Le président de la République était en déplacement à Gaillac, dans le Tarn, ce jeudi 9 juin. L’occasion d’évoquer le déploiement d’une nouvelle gendarmerie et plus généralement de parler de sécurité dans les zones moins urbanisées. Au cours de sa promenade, ce dernier a été interpellé par Laura, une lycéenne de 18 ans, rapporte BFMTV.
Interrogée par Emmanuel Macron, “Vous avez mis à la tête de l’Etat des hommes accusés de viols et de violences par des femmes. Pourquoi ?”, Laura a fait grand bruit sur Internet. La vidéo de cette invective au président est devenue virale.
Les gendarmes visitent l’école
Ce vendredi 10 juin, au lendemain des faits, l’Office rapporte que le jeune lycéen a reçu la visite des gendarmes peu après l’épisode. “J’ai été interrogé pendant 10 minutes. J’ai pris la main du président jusqu’à ce qu’il me réponde. On ne fera pas de chichis. Peut-être que ce n’était pas le lieu pour mon discours, mais c’était l’occasion”, a confié le jeune homme à nos confrères.

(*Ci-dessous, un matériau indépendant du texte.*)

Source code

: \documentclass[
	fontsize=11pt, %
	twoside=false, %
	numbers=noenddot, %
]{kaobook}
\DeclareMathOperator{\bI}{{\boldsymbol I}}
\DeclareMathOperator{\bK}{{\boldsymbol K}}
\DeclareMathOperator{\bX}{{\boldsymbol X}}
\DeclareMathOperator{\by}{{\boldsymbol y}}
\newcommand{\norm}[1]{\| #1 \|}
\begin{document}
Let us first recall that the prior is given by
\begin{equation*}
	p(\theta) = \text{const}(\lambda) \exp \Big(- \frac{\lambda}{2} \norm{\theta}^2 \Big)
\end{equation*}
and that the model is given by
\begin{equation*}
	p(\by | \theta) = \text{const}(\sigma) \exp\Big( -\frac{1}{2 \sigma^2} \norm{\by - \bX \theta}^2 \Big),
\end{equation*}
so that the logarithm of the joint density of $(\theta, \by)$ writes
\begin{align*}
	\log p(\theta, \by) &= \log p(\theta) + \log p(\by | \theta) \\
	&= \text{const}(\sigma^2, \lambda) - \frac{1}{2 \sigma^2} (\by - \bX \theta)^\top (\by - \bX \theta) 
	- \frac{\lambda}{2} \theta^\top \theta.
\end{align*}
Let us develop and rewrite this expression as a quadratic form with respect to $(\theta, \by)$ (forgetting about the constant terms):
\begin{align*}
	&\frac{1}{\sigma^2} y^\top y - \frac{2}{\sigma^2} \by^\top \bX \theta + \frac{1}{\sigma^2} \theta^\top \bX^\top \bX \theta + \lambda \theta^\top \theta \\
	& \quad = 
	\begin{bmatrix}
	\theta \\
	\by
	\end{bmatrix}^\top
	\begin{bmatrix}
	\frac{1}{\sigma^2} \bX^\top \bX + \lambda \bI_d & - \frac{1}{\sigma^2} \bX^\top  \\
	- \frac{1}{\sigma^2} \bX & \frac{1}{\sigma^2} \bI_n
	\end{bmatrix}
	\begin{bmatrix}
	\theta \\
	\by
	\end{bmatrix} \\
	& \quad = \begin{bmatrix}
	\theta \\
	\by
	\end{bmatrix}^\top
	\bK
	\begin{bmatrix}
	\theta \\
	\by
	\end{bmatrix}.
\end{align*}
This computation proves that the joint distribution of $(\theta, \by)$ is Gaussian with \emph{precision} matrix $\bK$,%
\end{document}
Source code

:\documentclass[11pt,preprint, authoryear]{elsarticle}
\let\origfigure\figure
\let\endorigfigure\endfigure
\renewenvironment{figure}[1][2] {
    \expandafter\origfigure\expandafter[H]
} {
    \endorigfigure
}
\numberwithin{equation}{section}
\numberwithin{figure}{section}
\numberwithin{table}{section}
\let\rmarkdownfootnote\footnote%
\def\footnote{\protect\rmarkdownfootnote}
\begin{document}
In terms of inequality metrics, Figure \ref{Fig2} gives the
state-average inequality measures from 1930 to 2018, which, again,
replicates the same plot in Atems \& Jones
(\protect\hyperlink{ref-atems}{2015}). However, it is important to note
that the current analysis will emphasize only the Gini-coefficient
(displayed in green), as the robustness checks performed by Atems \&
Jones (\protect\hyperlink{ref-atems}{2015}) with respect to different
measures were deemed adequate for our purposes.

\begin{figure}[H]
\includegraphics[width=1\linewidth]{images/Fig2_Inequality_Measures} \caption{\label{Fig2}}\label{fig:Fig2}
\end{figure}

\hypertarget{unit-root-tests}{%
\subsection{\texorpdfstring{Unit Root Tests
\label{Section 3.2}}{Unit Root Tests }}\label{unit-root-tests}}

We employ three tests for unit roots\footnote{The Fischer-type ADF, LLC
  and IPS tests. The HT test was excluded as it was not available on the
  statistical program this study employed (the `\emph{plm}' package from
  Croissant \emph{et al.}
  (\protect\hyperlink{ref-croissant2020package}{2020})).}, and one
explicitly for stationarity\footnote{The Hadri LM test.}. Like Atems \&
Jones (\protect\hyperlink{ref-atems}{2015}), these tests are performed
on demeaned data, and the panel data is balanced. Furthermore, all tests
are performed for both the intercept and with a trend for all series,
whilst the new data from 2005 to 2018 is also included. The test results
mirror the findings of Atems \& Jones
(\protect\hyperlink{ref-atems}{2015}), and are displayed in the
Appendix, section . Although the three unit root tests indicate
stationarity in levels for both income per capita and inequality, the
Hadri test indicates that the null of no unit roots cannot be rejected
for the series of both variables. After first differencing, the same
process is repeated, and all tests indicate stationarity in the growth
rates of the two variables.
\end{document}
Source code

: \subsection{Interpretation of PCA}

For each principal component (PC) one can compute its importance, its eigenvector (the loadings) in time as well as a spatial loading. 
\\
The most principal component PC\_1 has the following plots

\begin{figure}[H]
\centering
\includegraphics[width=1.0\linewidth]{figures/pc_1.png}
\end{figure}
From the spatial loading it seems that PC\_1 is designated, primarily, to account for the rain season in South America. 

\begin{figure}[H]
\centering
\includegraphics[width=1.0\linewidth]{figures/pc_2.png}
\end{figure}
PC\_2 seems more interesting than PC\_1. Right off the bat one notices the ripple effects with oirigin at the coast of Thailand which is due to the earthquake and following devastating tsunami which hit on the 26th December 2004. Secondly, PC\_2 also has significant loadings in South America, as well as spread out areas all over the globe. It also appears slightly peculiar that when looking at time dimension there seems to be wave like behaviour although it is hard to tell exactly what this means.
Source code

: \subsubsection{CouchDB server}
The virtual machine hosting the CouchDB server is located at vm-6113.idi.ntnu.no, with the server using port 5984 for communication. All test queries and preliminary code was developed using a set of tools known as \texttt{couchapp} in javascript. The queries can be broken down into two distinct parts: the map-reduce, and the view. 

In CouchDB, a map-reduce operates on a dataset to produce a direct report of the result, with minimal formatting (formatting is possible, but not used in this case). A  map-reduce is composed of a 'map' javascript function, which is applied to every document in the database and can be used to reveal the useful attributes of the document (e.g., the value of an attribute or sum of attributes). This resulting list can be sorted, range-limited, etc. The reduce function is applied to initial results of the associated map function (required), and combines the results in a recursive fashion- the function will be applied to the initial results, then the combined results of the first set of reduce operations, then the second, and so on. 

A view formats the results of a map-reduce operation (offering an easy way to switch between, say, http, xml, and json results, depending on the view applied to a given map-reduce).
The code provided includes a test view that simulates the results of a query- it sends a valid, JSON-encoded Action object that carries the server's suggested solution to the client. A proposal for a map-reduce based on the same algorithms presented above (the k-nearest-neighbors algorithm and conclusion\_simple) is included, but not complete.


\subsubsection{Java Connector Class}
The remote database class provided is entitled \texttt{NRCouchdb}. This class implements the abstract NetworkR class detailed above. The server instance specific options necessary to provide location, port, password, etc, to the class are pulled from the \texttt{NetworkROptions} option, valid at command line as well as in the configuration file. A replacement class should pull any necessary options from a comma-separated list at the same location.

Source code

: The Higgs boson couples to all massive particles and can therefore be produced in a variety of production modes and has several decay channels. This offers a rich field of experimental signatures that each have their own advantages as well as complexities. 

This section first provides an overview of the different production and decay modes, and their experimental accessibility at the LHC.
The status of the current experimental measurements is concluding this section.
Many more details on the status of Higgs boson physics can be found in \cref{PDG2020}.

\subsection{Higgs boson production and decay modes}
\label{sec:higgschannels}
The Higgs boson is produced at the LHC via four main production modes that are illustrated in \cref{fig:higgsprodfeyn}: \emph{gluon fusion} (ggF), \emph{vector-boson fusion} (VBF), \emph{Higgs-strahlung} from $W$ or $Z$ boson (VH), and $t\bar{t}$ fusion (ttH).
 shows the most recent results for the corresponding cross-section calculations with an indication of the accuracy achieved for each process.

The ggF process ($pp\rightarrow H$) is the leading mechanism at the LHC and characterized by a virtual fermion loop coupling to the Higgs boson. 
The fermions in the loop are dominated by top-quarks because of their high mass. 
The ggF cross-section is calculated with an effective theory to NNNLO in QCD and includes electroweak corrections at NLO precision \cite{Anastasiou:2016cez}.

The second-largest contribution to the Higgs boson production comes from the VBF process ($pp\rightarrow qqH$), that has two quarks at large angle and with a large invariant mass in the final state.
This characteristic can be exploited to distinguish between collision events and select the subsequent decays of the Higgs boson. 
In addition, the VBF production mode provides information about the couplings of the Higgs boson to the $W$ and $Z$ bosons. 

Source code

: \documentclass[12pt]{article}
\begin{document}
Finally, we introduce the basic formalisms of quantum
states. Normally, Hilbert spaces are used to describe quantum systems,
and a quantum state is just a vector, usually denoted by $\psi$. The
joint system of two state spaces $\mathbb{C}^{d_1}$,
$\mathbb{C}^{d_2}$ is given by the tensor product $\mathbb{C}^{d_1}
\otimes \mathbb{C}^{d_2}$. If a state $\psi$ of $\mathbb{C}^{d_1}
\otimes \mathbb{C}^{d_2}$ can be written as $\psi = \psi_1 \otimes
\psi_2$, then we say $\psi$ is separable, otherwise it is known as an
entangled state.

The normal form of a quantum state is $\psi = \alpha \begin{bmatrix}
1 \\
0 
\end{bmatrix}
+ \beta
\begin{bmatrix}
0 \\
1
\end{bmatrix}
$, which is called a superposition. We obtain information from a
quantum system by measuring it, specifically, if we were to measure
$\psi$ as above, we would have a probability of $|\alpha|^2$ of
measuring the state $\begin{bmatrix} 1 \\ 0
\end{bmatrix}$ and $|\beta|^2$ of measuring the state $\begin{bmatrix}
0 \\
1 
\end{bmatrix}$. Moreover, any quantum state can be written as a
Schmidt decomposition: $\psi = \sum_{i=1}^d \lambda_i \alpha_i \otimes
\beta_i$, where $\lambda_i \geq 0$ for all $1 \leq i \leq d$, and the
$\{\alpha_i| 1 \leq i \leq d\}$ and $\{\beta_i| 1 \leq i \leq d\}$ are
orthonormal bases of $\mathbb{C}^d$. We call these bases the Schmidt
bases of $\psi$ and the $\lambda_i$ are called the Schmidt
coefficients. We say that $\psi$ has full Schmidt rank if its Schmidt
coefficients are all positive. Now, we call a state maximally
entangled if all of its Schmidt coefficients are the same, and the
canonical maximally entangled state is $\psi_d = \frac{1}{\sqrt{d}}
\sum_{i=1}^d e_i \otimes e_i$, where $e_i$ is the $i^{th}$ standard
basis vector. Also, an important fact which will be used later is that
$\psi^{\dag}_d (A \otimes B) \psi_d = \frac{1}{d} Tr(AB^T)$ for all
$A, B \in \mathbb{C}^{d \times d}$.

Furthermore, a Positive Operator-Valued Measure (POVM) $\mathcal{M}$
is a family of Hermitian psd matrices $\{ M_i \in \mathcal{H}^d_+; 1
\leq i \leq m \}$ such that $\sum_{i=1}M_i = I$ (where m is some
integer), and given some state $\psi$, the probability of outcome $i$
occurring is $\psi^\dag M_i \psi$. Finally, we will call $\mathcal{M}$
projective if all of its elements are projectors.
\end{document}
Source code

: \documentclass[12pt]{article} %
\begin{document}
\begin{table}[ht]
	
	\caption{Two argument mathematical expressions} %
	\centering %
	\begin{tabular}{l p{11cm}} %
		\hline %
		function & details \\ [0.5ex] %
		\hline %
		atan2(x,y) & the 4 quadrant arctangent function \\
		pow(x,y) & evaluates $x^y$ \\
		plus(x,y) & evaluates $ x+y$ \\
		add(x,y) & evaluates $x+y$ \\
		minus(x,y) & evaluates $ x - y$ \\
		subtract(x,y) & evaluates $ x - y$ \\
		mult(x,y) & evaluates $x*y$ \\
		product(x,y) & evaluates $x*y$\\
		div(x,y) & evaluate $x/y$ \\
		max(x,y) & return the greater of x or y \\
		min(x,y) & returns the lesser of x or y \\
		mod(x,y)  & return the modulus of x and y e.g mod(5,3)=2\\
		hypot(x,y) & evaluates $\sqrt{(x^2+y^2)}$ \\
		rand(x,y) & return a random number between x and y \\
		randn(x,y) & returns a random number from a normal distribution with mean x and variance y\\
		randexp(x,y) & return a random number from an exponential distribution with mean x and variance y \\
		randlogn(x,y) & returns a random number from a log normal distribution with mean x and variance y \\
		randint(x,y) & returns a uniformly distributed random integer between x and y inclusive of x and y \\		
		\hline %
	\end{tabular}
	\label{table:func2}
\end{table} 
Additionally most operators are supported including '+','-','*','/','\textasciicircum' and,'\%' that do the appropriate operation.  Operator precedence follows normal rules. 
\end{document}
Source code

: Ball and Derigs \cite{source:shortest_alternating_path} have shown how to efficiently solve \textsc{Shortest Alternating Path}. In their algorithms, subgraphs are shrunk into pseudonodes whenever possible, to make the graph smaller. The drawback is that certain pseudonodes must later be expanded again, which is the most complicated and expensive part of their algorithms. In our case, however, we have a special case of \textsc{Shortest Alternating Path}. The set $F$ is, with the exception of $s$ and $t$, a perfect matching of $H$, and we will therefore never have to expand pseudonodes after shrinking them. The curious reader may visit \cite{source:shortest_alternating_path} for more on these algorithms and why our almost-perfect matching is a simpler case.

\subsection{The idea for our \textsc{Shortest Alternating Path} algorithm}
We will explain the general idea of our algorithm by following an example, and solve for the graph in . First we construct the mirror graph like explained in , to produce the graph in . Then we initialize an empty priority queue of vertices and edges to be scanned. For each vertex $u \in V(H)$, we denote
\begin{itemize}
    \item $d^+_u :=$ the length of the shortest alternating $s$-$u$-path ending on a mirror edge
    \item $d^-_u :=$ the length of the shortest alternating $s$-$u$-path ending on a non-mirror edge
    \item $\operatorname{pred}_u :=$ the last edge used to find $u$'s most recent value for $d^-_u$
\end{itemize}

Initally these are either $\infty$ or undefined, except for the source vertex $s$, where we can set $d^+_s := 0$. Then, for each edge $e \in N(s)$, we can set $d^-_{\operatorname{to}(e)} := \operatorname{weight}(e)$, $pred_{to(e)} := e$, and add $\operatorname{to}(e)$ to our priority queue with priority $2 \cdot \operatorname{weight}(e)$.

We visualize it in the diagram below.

De son côté, la gendarmerie justifie ce déménagement au domicile du lycéen en précisant qu’elle craignait que Laura ait pu être victime d’une agression sexuelle pour laquelle elle n’avait pas porté plainte et écarte le lien avec l’échange. entre la lycéenne et le président.
La jeune femme avait indiqué avoir été victime d’une agression sexuelle dans le RER en 2018. Une agression pour laquelle elle n’avait pas porté plainte. “On m’a demandé si je voulais porter plainte, mais ça a été très bref”, a déclaré au Parisien la jeune femme, qui a qualifié la visite des gendarmes d’intimidante et d’ambiguïté.